Progress in Paradise...  We actually had some progress today, on wiring up my new air compressor.  I ran most of the 240 volt circuit today, about 60' of the total of 85' that I have to run it.  I did the hard parts today, through two walls and into the main circuit breaker panel.  All that's left is the final 25' across a wall, and terminating in a junction box.  Should be a piece of cake to get that done tomorrow.  Then all I have left (for the air compressor) is a short run of 120 volt line for the air dryer that's built into the compressor.

The 240 volt line I was running today is comprised of three 8 gauge copper wires, colored red, black, and green.  I'm running them inside a 1/2" PVC conduit, so in cross-section it looks something like the diagram at right (the scale is approximately correct).  As you can see from the diagram, the three wires fit inside the conduit with plenty of room to spare – and yet, running those wires through the conduit proved to be quite a challenge!
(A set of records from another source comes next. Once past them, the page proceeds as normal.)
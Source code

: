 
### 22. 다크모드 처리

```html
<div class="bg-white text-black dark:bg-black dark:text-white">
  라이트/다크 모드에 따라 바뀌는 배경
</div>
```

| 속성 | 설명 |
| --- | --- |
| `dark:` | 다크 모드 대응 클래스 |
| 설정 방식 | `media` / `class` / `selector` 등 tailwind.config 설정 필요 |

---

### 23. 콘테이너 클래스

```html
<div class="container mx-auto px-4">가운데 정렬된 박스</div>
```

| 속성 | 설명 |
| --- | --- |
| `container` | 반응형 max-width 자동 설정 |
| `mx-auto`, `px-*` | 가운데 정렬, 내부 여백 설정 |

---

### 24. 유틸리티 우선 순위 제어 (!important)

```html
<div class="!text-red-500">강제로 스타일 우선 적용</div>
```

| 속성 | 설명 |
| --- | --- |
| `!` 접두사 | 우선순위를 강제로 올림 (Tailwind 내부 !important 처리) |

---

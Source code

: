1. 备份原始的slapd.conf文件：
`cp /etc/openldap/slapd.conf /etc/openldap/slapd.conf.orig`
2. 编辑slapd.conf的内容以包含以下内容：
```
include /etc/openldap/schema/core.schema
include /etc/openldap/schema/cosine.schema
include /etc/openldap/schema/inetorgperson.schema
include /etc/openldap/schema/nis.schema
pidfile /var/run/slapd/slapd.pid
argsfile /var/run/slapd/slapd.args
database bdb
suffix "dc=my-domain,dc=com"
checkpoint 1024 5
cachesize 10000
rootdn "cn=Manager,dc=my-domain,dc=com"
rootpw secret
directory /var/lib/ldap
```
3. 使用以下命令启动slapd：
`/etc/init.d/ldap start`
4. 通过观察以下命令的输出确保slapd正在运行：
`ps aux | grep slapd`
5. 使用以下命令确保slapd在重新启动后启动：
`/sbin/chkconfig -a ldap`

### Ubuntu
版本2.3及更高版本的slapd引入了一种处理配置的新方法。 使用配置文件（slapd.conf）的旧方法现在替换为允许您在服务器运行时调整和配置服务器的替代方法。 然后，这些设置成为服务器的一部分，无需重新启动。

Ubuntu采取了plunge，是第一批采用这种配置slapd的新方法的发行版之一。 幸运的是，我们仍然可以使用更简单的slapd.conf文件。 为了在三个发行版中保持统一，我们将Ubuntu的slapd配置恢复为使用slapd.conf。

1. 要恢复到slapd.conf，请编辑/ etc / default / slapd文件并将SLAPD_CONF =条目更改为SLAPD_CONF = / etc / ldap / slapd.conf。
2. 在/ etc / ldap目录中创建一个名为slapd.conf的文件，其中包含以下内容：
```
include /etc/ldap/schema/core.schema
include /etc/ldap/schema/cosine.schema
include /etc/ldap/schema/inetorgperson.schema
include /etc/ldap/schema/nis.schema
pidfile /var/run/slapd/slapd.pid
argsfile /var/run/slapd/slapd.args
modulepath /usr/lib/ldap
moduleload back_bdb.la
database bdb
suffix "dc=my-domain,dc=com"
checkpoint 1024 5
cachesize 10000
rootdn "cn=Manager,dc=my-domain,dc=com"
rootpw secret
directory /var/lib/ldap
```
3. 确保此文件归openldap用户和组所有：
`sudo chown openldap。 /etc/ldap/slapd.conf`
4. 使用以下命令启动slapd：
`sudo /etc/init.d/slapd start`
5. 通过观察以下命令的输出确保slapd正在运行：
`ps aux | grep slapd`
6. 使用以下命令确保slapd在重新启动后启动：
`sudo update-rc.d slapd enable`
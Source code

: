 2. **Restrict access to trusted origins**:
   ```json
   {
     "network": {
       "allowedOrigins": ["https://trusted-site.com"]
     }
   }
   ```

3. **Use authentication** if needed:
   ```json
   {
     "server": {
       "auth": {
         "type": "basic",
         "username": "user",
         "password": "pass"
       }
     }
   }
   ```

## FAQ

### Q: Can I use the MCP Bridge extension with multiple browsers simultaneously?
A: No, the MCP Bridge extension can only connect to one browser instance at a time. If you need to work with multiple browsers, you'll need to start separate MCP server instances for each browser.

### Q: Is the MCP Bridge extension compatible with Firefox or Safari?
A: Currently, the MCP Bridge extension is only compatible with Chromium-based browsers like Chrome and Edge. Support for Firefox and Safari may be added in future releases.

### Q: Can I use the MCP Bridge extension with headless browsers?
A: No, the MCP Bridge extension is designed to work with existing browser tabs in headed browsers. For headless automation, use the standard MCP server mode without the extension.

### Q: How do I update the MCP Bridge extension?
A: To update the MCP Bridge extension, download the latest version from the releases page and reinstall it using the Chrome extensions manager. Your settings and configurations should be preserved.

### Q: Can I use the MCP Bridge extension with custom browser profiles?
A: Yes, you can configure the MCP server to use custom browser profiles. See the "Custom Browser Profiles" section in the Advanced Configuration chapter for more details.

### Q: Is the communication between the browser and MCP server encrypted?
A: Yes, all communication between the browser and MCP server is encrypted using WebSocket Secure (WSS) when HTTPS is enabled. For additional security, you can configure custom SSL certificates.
Why would this be challenging?  Well, imagine moving that red wire over to the other side of the green wire.  At one point in that process, all three wires would have to fit side-by-side inside the conduit – and the conduit just isn't big enough for that to happen.  In practice what this meant is that I had to “comb out” the three wires and tape around them every foot or so, to make sure they stayed in the same orientation.  Otherwise I could never have gotten them through the conduit!  Also, I had to do this one piece of conduit at a time, so that at most I had just a single bend to navigate.  This made the process quite tedious.  Of course, if I had been bright enough to buy 3/4" conduit...

These heavy wires are needed only because the start-up current for the air compressor is unusually high.  Under full load that motor (5HP) will draw about 21 amps – but during startup, according to the documentation, it will spike as high as 35 amps.  Yikes!  So I have to have a 40 amp breaker, and that means 8 gauge wire is the smallest safe size.  That's a whole lot of copper when you're talking about an 85' run, which is what I have...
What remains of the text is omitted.